In many ways, the Winters looked inwardly into England, the Hawkins looked outward, expansively. Concerning the national outward-looking attitude, the more closely mariners are examined, the busier they and their backers seem. From 1555, John Dee acted as a consultant for the just-incorporated Muscovy Company. He influenced Sebastian Cabot, and was interested in finding a North-West Passage. By 1560, Dee kept in touch with cartographers such as Mercator, and wrote on calendar reform, navigation, geography and astrology; and he also at times spoke of "the Southern Continent". (By 1997, on the Internet, many websites concerning John Dee mention topics such as astrology and alchemy, not maritime history or English expansionism). Brendon writes that in 1553, Sebastian Cabot aided expeditions by Sir Hugh Willoughby and Richard Chancellor, and in 1556 by Stephen Burrough. (Cabot died in 1557 aged 83.)
Brendon, Great Navigators and Discoverers, pp. 89ff.

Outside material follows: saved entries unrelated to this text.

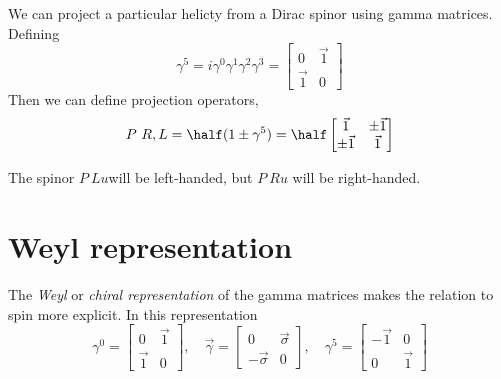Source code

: We can project a particular helicty from a Dirac spinor using gamma matrices. Defining
\begin{equation}
  \label{eq:97}
  \gamma^5 = i \gamma^0 \gamma^1 \gamma^2 \gamma^3 =
  \begin{bmatrix}
    0&\vec{1}\\\vec{1}&0
  \end{bmatrix}
\end{equation}
Then we can define projection operators,
\begin{equation}
  \label{eq:98}
  P~{R,L} = \half(1\pm\gamma^5) = \half
  \begin{bmatrix}
    \vec{1} & \pm \vec{1} \\ \pm \vec{1} & \vec{1}
  \end{bmatrix}
\end{equation}

The spinor $P~Lu$will be left-handed, but $P~R u$ will be
right-handed.

\section{Weyl representation}
\label{sec:weyl-representation}

The \emph{Weyl} or \emph{chiral representation} of the gamma matrices
makes the relation to spin more explicit. In this representation
\[ \gamma^0 = \begin{bmatrix}  0&\vec{1}\\\vec{1}&0 \end{bmatrix},
\quad \vec{\gamma} = \begin{bmatrix} 0 & \vec{\sigma} \\ - \vec{\sigma} & 0 \end{bmatrix}, 
\quad \gamma^5 = 
\begin{bmatrix}  -\vec{1} & 0 \\ 0 & \vec{1}\end{bmatrix} \]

Even in the days of Sebastian Cabot, the Winters and the Hawkins', there are many English aristocrats to be mentioned, who were interested in trade in various ways - and Londoners too. John Hawkins, son of William Hawkins (died 1553-1554), commanded ships and dealt with foreign connections. John went often to the Canary Islands to deal with Spanish merchants. He had "an acute mind" for assessing information and learned how the supply of Negro slaves to planters was restricted by a monopoly system (created by the Spanish) which enhanced slave prices. Also, that English goods found thriving markets where slaves were sold, a system started by Charles V for defence against French, and made tighter in the days of Philip II. For the English, there was at this time, however, no Asiento (silver exchange/financial clearing house) for slave purchasing, though at this time, perhaps, Portuguese or Genoese merchants handled that business. The Genoese might advance money to the Spanish government, or furnish fleets of galleys for wars against Turks in the Mediterranean. Hawkins got whiff of an idea that a foreigner might hold "slaving concessions" from the Spanish and/or the Portuguese.
Williamson, Age of Drake, p. 51.

By 1564, John Hawkins' patrons included: Lord Robert Dudley, Earl Leicester, Earl of Pembroke. He had backers including Alderman Duckett, Sir Lionel Duckett, Sir Thomas Lodge and Sir William Winter, his own father-in-law Benjamin Gonson. There arose ideas that Hawkins could become the first English "concessionaire" for the West India slave trade.
Andrews, Chapter five of Spanish Caribbean, pp. 110ff. Fox-Bourne, Merchants: Memoirs, pp. 200ff. Who's Who in Shakespeare's England, p. 152. GEC, Peerage, Lincoln, p. 690, Tailboys, p. 602ff; Chandos, pp. 126ff; Bedford, p. 78; Willoughby, p. 703. Vilhjalmur Stefansson, Great Adventures and Explorations: From the Earliest Times to the Present, as told by the Explorers themselves. (Revised edition) New York, Dial Press, 1947. (Stefansson treats voyages by Frobisher, Davis and Cabot.)
Here a relevant title is: J. Williamson. Sir John Hawkins. Oxford, 1927. See also: James A. Williamson, Maritime Enterprise, 1485-1558. Oxford at the Clarendon Press, 1913.; James A. Williamson, The Age of Drake. London, Adam and Charles Black, 1938.; James Williamson, The Caribee Islands under the Proprietary Patents. Oxford, 1926. (As cited in Dunn, Sugar and Slaves, Notes, p. 13).; James A. Williamson, The English Channel: A History. New York, World Publishing Co., 1959.)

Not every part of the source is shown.